START Data
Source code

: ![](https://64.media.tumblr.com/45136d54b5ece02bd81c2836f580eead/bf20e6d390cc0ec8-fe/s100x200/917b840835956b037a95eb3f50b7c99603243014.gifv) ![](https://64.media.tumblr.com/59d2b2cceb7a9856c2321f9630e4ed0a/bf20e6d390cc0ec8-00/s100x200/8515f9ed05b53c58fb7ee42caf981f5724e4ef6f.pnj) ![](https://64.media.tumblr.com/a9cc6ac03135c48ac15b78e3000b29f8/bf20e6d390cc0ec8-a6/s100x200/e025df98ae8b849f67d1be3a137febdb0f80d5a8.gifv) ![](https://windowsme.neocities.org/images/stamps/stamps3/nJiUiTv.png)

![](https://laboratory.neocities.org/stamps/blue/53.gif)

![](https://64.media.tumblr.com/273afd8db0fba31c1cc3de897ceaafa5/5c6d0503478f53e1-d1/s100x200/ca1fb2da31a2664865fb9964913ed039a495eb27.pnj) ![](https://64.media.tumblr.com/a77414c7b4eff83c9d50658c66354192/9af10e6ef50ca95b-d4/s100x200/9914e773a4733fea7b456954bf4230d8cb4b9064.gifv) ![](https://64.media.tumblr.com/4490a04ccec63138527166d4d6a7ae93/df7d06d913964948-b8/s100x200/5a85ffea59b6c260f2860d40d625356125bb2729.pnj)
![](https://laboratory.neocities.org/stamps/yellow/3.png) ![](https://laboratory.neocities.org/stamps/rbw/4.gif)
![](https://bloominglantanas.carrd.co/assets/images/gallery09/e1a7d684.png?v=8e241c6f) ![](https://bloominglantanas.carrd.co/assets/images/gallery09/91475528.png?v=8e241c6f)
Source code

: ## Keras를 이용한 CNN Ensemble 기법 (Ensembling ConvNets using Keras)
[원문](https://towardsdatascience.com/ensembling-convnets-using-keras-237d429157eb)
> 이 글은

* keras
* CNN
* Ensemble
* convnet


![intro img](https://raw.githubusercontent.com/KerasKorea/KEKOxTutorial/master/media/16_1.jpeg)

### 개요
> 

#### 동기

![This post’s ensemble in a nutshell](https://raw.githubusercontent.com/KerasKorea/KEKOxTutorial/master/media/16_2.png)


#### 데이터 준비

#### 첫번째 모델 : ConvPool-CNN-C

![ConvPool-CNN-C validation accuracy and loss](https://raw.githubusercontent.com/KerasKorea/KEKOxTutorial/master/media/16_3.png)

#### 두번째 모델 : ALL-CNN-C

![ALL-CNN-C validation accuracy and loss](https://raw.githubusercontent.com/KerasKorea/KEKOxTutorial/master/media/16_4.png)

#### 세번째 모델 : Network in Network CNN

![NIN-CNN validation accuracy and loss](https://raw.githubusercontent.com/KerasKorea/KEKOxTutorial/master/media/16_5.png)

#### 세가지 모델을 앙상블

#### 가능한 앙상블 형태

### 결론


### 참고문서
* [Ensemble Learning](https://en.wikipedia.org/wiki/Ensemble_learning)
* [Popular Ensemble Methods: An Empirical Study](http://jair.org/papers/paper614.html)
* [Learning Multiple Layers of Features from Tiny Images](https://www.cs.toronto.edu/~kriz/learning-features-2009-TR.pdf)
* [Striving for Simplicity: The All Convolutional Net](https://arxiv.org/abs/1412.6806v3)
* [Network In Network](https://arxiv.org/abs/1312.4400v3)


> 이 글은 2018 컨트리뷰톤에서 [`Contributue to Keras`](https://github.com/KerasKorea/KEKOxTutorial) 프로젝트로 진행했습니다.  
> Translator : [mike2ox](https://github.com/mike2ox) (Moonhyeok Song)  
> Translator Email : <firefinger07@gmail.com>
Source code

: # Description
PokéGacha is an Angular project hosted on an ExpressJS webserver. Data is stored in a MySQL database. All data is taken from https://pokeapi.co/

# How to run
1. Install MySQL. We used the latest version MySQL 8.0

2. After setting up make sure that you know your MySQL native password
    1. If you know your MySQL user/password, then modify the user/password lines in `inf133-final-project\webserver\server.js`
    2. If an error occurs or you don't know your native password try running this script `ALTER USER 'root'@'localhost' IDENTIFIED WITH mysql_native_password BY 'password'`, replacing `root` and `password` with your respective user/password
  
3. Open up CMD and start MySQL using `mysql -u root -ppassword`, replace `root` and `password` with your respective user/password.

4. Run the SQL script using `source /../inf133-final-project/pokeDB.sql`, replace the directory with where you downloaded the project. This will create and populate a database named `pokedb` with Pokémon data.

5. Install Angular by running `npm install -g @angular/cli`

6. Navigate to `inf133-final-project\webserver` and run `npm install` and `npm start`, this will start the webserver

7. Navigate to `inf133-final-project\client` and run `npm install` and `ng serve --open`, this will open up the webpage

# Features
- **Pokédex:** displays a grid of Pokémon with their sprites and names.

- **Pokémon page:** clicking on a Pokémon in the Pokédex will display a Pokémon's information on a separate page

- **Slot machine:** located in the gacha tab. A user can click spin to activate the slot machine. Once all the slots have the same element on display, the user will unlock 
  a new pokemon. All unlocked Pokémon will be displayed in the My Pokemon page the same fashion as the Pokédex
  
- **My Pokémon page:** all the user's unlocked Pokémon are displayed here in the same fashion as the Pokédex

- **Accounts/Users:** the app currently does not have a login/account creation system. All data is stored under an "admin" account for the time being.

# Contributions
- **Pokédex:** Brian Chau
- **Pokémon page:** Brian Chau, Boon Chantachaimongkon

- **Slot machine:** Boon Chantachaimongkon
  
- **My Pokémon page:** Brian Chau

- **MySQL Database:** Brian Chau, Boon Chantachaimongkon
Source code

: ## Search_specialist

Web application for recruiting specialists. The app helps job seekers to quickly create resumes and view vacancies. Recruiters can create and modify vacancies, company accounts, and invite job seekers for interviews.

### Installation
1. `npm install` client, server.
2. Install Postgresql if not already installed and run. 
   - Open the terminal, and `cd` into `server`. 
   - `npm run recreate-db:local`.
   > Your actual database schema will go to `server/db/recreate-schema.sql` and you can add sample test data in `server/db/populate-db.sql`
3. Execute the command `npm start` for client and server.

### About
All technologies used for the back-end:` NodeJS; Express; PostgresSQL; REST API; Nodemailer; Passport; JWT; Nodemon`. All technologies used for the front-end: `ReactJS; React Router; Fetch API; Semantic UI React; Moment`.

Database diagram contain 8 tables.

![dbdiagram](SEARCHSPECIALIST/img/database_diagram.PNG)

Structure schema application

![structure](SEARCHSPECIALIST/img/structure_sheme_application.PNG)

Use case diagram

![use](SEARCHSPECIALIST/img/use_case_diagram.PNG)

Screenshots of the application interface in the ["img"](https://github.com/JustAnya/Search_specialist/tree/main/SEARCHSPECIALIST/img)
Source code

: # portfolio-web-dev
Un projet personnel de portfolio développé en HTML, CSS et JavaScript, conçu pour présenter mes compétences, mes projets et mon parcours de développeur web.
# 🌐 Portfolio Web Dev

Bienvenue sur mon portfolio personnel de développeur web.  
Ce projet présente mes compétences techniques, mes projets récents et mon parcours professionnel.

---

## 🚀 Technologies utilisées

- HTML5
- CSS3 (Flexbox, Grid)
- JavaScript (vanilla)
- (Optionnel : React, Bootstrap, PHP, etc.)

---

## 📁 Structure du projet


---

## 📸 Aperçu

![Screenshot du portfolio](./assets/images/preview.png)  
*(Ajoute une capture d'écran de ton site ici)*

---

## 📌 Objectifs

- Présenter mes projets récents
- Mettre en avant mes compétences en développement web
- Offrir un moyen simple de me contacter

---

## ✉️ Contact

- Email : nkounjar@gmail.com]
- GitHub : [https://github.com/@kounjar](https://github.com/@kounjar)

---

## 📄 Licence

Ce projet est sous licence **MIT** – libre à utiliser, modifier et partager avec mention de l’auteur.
END Data
◆ To do
Using the records given above, list every line that includes the word "Chau".

◆ Answer to the problem
- **Pokédex:** Brian Chau
- **Pokémon page:** Brian Chau, Boon Chantachaimongkon
- **My Pokémon page:** Brian Chau
- **MySQL Database:** Brian Chau, Boon Chantachaimongkon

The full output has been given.